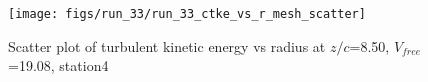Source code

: \begin{figure}[H]
\centering
\texttt{[image: figs/run\_33/run\_33\_ctke\_vs\_r\_mesh\_scatter]}
\caption{Scatter plot of turbulent kinetic energy vs radius at $z/c$=8.50, $V_{free}$=19.08, station4}
\label{fig:run_33_ctke_vs_r_mesh_scatter}
\end{figure}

===============

# Activity:
Recreate the listing above word for word, dropping each picture it contains.

# Answer to the exercise:
Source code

: \begin{figure}[H]
\centering
\texttt{[image: figs/run\_33/run\_33\_ctke\_vs\_r\_mesh\_scatter]}
\caption{Scatter plot of turbulent kinetic energy vs radius at $z/c$=8.50, $V_{free}$=19.08, station4}
\label{fig:run_33_ctke_vs_r_mesh_scatter}
\end{figure}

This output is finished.